Exercise brief -> Report, from the records below, every line where the word "these" appears.

Stored data ->
◇ ◇ ◇ ◇ ◇

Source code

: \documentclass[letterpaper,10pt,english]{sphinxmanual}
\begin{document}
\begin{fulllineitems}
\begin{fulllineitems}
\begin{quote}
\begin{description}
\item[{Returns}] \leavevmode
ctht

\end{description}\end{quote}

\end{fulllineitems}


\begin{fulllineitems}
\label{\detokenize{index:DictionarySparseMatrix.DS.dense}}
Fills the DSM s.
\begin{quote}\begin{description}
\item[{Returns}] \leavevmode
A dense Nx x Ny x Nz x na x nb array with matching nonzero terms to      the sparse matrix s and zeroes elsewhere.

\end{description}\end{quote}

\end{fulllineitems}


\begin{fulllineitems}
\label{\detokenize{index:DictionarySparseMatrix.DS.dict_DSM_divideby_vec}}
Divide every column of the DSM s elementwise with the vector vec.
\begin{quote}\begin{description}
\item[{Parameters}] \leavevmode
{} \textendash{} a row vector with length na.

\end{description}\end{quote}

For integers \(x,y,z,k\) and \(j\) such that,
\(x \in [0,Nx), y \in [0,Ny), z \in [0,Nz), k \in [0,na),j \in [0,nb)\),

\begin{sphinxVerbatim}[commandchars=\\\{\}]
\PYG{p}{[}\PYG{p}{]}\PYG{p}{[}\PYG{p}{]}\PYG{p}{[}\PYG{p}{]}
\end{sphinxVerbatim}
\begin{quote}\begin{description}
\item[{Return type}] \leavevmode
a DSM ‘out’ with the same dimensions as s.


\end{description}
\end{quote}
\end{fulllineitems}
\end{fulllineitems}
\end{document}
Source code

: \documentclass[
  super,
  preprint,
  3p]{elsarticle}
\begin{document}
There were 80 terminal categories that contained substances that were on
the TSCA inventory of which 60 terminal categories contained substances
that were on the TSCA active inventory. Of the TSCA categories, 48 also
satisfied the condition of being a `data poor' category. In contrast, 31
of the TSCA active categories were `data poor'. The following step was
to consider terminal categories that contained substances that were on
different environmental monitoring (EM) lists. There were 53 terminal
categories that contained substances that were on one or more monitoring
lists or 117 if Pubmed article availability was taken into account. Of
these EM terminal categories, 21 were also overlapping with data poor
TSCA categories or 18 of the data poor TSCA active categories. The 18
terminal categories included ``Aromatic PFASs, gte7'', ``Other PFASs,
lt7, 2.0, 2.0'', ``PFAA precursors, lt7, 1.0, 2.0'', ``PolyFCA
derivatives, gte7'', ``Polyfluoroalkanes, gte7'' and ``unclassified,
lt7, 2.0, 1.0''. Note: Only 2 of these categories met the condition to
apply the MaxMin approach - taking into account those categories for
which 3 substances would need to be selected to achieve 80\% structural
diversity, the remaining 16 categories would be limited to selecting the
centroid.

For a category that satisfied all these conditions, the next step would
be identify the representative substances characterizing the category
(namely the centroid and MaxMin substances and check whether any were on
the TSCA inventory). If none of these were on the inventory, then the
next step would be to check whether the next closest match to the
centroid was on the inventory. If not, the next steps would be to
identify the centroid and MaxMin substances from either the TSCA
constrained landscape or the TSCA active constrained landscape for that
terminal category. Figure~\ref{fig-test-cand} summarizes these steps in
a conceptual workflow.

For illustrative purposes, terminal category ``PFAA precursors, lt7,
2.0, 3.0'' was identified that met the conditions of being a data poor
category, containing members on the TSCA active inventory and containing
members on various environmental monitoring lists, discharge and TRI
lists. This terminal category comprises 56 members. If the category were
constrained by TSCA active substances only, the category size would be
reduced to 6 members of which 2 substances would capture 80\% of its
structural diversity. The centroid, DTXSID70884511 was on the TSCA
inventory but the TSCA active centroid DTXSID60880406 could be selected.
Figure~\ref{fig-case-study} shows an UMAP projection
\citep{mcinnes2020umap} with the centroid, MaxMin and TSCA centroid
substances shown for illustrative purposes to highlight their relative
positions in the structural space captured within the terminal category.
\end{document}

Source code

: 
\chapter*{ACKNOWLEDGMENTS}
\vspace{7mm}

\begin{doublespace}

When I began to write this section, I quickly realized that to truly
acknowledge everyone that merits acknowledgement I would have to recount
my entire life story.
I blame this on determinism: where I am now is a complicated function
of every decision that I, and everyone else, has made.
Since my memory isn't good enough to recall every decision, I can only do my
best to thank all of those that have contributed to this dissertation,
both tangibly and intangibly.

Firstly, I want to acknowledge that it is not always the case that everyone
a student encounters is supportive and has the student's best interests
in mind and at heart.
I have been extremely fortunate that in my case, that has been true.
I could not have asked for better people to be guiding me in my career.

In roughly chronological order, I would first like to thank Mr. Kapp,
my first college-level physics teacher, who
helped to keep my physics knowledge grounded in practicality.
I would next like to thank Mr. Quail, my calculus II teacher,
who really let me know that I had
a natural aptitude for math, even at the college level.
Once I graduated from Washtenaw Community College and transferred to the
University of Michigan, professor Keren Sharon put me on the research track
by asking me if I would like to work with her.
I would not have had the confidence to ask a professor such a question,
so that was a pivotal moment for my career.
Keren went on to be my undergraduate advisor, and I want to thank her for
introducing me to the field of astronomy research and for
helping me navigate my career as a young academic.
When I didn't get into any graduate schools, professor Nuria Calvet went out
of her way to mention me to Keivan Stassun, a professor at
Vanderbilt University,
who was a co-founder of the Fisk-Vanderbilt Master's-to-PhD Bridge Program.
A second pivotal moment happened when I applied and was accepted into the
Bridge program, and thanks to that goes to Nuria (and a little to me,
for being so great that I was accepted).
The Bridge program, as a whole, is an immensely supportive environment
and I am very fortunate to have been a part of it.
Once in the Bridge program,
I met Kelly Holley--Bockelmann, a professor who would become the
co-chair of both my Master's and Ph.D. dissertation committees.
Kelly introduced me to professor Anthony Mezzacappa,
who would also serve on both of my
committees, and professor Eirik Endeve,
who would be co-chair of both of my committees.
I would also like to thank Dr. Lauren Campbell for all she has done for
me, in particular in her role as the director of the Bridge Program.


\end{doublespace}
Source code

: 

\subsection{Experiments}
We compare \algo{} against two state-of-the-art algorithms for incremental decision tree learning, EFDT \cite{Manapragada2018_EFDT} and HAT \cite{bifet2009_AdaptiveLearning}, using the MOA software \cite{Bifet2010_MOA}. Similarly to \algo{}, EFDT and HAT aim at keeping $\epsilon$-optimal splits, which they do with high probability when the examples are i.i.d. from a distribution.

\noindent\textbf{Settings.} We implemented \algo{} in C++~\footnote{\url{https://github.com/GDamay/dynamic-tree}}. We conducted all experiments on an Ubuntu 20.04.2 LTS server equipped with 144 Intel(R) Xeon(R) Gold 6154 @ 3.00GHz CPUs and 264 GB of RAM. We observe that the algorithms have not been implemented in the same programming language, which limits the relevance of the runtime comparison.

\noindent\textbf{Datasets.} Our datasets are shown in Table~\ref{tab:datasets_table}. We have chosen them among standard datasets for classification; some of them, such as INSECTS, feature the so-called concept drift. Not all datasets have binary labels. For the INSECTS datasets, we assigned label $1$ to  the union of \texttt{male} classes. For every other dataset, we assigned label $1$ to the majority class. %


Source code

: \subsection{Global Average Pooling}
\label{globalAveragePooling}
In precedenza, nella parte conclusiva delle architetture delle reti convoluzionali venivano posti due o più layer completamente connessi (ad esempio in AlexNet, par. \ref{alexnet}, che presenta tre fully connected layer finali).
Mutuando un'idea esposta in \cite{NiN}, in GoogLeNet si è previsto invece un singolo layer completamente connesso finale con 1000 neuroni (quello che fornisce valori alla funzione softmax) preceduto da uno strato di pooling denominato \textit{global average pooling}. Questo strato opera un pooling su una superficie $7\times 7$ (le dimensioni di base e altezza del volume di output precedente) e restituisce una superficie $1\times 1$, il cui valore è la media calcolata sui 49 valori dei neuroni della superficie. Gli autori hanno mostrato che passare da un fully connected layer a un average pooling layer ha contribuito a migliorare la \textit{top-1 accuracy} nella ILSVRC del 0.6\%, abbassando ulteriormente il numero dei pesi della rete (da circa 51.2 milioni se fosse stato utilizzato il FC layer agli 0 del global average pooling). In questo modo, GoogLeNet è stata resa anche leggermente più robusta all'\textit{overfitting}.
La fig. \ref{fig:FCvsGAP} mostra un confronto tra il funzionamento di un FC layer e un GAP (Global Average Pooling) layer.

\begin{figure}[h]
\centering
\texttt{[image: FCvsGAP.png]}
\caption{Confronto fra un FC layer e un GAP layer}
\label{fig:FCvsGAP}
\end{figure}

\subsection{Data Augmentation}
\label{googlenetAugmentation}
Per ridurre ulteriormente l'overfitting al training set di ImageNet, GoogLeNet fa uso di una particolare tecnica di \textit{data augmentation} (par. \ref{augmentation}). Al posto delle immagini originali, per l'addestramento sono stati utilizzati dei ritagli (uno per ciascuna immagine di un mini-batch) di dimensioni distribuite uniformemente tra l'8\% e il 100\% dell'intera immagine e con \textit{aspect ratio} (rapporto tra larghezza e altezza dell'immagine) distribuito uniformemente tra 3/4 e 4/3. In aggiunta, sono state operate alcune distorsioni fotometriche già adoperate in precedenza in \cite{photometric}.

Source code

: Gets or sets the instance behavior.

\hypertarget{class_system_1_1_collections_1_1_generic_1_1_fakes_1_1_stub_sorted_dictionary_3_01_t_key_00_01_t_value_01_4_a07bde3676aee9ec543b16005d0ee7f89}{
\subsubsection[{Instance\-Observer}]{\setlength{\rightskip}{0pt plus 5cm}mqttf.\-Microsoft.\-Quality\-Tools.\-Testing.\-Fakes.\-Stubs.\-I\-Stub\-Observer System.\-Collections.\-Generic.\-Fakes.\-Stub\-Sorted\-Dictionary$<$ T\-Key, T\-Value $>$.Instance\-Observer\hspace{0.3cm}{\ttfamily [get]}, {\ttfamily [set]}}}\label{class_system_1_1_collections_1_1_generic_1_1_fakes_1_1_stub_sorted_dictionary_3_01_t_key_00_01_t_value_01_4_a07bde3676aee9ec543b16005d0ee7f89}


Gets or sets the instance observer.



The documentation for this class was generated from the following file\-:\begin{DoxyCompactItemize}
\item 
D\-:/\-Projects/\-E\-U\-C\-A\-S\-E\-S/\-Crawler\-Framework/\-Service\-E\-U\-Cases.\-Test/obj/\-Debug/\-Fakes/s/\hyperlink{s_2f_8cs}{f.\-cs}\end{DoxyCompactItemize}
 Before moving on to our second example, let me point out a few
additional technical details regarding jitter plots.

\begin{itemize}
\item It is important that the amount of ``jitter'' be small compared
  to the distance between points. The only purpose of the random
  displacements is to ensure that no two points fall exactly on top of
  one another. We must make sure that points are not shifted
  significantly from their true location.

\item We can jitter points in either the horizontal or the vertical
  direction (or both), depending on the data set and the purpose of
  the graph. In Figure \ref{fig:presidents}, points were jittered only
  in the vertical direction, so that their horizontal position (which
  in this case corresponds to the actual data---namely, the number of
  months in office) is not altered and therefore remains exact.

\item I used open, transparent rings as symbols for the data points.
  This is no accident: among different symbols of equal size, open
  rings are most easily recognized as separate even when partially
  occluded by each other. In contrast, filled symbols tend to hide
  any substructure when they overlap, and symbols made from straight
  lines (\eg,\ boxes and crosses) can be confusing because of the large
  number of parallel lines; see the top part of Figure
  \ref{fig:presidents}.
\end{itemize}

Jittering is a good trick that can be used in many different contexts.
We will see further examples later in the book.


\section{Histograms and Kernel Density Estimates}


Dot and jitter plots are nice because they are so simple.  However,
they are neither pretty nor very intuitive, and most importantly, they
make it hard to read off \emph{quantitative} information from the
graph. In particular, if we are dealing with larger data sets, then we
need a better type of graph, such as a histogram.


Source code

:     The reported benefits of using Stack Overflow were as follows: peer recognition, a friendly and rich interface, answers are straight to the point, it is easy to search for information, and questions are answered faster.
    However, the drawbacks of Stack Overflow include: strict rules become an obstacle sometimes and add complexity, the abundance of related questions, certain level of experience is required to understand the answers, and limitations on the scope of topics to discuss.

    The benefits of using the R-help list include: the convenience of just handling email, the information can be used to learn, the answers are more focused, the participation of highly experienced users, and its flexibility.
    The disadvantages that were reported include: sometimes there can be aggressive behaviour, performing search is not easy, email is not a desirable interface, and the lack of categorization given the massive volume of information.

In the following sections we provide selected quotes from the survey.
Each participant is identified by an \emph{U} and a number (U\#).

◇ ◇ ◇ ◇ ◇

Exercise response ->
these EM terminal categories, 21 were also overlapping with data poor
lt7, 2.0, 1.0''. Note: Only 2 of these categories met the condition to
For a category that satisfied all these conditions, the next step would
the TSCA inventory). If none of these were on the inventory, then the
terminal category. Figure~\ref{fig-test-cand} summarizes these steps in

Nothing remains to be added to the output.